Stored dataset items
##############################
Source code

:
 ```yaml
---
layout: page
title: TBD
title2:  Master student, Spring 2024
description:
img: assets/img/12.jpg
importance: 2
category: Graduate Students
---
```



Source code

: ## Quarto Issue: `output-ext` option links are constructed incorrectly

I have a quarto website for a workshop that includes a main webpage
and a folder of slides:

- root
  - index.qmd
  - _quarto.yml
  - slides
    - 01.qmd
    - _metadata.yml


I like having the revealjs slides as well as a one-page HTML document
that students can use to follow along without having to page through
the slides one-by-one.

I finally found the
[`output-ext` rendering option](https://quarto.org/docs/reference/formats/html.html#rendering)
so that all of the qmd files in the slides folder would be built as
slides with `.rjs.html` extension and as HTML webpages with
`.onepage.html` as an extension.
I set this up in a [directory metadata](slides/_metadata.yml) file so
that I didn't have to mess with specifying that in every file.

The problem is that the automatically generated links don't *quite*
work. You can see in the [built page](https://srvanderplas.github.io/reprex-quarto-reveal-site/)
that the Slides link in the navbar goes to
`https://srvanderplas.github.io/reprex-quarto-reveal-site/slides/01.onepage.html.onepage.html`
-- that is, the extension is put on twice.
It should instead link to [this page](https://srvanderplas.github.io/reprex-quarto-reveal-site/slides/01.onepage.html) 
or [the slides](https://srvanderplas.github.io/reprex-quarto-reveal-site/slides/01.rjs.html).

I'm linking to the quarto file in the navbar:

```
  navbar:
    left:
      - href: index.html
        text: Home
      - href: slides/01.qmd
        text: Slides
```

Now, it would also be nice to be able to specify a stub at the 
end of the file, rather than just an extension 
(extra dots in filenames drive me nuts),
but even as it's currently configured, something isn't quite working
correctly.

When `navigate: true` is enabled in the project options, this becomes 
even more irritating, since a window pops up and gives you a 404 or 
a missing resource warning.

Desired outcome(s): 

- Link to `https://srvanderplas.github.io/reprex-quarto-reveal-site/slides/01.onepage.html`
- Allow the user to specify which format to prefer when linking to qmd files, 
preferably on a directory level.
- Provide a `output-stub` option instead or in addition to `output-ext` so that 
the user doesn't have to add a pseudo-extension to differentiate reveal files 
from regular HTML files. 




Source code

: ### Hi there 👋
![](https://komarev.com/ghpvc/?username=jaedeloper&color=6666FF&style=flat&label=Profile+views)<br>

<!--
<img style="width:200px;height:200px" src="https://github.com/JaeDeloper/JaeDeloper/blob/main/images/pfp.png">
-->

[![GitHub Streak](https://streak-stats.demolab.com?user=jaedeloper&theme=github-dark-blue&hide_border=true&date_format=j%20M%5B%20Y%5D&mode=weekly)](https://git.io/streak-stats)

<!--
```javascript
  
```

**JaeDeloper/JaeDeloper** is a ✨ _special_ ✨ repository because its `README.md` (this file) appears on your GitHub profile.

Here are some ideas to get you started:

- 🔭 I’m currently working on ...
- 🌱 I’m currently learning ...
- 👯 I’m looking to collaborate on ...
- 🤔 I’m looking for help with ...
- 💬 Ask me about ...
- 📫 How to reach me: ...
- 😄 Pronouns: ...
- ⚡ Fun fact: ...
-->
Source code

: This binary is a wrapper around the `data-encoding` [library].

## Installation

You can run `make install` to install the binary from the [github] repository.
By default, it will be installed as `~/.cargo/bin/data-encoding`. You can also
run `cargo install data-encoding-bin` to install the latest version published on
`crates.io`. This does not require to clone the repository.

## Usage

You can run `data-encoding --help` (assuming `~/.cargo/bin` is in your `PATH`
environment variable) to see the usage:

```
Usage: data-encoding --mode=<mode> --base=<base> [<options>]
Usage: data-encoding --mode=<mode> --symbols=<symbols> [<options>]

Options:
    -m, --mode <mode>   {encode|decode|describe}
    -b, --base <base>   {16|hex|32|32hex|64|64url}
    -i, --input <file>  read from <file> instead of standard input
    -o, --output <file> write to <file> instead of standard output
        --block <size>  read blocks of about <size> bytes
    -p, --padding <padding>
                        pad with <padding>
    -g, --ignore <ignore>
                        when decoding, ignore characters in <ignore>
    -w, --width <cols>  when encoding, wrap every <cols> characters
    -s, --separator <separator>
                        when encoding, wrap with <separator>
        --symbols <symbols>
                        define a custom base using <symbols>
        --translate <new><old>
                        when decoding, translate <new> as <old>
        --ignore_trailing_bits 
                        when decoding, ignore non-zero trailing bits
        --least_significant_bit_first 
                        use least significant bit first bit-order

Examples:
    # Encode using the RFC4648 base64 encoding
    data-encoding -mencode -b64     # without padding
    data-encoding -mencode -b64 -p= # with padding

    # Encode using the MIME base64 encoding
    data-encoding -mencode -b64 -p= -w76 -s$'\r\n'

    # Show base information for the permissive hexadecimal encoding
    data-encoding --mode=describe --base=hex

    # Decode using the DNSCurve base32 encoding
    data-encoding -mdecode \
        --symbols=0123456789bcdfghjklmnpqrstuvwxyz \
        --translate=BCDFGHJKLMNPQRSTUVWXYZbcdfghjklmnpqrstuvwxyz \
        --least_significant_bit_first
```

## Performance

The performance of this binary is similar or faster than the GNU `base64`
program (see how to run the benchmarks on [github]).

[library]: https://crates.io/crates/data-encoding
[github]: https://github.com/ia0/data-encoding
##############################
** AIM OF THE TASK **
Each entry in the data must be copied exactly.

** SOLUTION TO THE PROBLEM **
Source code

:
 ```yaml
---
layout: page
title: TBD
title2:  Master student, Spring 2024
description:
img: assets/img/12.jpg
importance: 2
category: Graduate Students
---
```



Source code

: ## Quarto Issue: `output-ext` option links are constructed incorrectly

I have a quarto website for a workshop that includes a main webpage
and a folder of slides:

- root
  - index.qmd
  - _quarto.yml
  - slides
    - 01.qmd
    - _metadata.yml


I like having the revealjs slides as well as a one-page HTML document
that students can use to follow along without having to page through
the slides one-by-one.

I finally found the
[`output-ext` rendering option](https://quarto.org/docs/reference/formats/html.html#rendering)
so that all of the qmd files in the slides folder would be built as
slides with `.rjs.html` extension and as HTML webpages with
`.onepage.html` as an extension.
I set this up in a [directory metadata](slides/_metadata.yml) file so
that I didn't have to mess with specifying that in every file.

The problem is that the automatically generated links don't *quite*
work. You can see in the [built page](https://srvanderplas.github.io/reprex-quarto-reveal-site/)
that the Slides link in the navbar goes to
`https://srvanderplas.github.io/reprex-quarto-reveal-site/slides/01.onepage.html.onepage.html`
-- that is, the extension is put on twice.
It should instead link to [this page](https://srvanderplas.github.io/reprex-quarto-reveal-site/slides/01.onepage.html) 
or [the slides](https://srvanderplas.github.io/reprex-quarto-reveal-site/slides/01.rjs.html).

I'm linking to the quarto file in the navbar:

```
  navbar:
    left:
      - href: index.html
        text: Home
      - href: slides/01.qmd
        text: Slides
```

Now, it would also be nice to be able to specify a stub at the 
end of the file, rather than just an extension 
(extra dots in filenames drive me nuts),
but even as it's currently configured, something isn't quite working
correctly.

When `navigate: true` is enabled in the project options, this becomes 
even more irritating, since a window pops up and gives you a 404 or 
a missing resource warning.

Desired outcome(s): 

- Link to `https://srvanderplas.github.io/reprex-quarto-reveal-site/slides/01.onepage.html`
- Allow the user to specify which format to prefer when linking to qmd files, 
preferably on a directory level.
- Provide a `output-stub` option instead or in addition to `output-ext` so that 
the user doesn't have to add a pseudo-extension to differentiate reveal files 
from regular HTML files. 




Source code

: ### Hi there 👋
![](https://komarev.com/ghpvc/?username=jaedeloper&color=6666FF&style=flat&label=Profile+views)<br>

<!--
<img style="width:200px;height:200px" src="https://github.com/JaeDeloper/JaeDeloper/blob/main/images/pfp.png">
-->

[![GitHub Streak](https://streak-stats.demolab.com?user=jaedeloper&theme=github-dark-blue&hide_border=true&date_format=j%20M%5B%20Y%5D&mode=weekly)](https://git.io/streak-stats)

<!--
```javascript
  
```

**JaeDeloper/JaeDeloper** is a ✨ _special_ ✨ repository because its `README.md` (this file) appears on your GitHub profile.

Here are some ideas to get you started:

- 🔭 I’m currently working on ...
- 🌱 I’m currently learning ...
- 👯 I’m looking to collaborate on ...
- 🤔 I’m looking for help with ...
- 💬 Ask me about ...
- 📫 How to reach me: ...
- 😄 Pronouns: ...
- ⚡ Fun fact: ...
-->
Source code

: This binary is a wrapper around the `data-encoding` [library].

## Installation

You can run `make install` to install the binary from the [github] repository.
By default, it will be installed as `~/.cargo/bin/data-encoding`. You can also
run `cargo install data-encoding-bin` to install the latest version published on
`crates.io`. This does not require to clone the repository.

## Usage

You can run `data-encoding --help` (assuming `~/.cargo/bin` is in your `PATH`
environment variable) to see the usage:

```
Usage: data-encoding --mode=<mode> --base=<base> [<options>]
Usage: data-encoding --mode=<mode> --symbols=<symbols> [<options>]

Options:
    -m, --mode <mode>   {encode|decode|describe}
    -b, --base <base>   {16|hex|32|32hex|64|64url}
    -i, --input <file>  read from <file> instead of standard input
    -o, --output <file> write to <file> instead of standard output
        --block <size>  read blocks of about <size> bytes
    -p, --padding <padding>
                        pad with <padding>
    -g, --ignore <ignore>
                        when decoding, ignore characters in <ignore>
    -w, --width <cols>  when encoding, wrap every <cols> characters
    -s, --separator <separator>
                        when encoding, wrap with <separator>
        --symbols <symbols>
                        define a custom base using <symbols>
        --translate <new><old>
                        when decoding, translate <new> as <old>
        --ignore_trailing_bits 
                        when decoding, ignore non-zero trailing bits
        --least_significant_bit_first 
                        use least significant bit first bit-order

Examples:
    # Encode using the RFC4648 base64 encoding
    data-encoding -mencode -b64     # without padding
    data-encoding -mencode -b64 -p= # with padding

    # Encode using the MIME base64 encoding
    data-encoding -mencode -b64 -p= -w76 -s$'\r\n'

    # Show base information for the permissive hexadecimal encoding
    data-encoding --mode=describe --base=hex

    # Decode using the DNSCurve base32 encoding
    data-encoding -mdecode \
        --symbols=0123456789bcdfghjklmnpqrstuvwxyz \
        --translate=BCDFGHJKLMNPQRSTUVWXYZbcdfghjklmnpqrstuvwxyz \
        --least_significant_bit_first
```

## Performance

The performance of this binary is similar or faster than the GNU `base64`
program (see how to run the benchmarks on [github]).

[library]: https://crates.io/crates/data-encoding
[github]: https://github.com/ia0/data-encoding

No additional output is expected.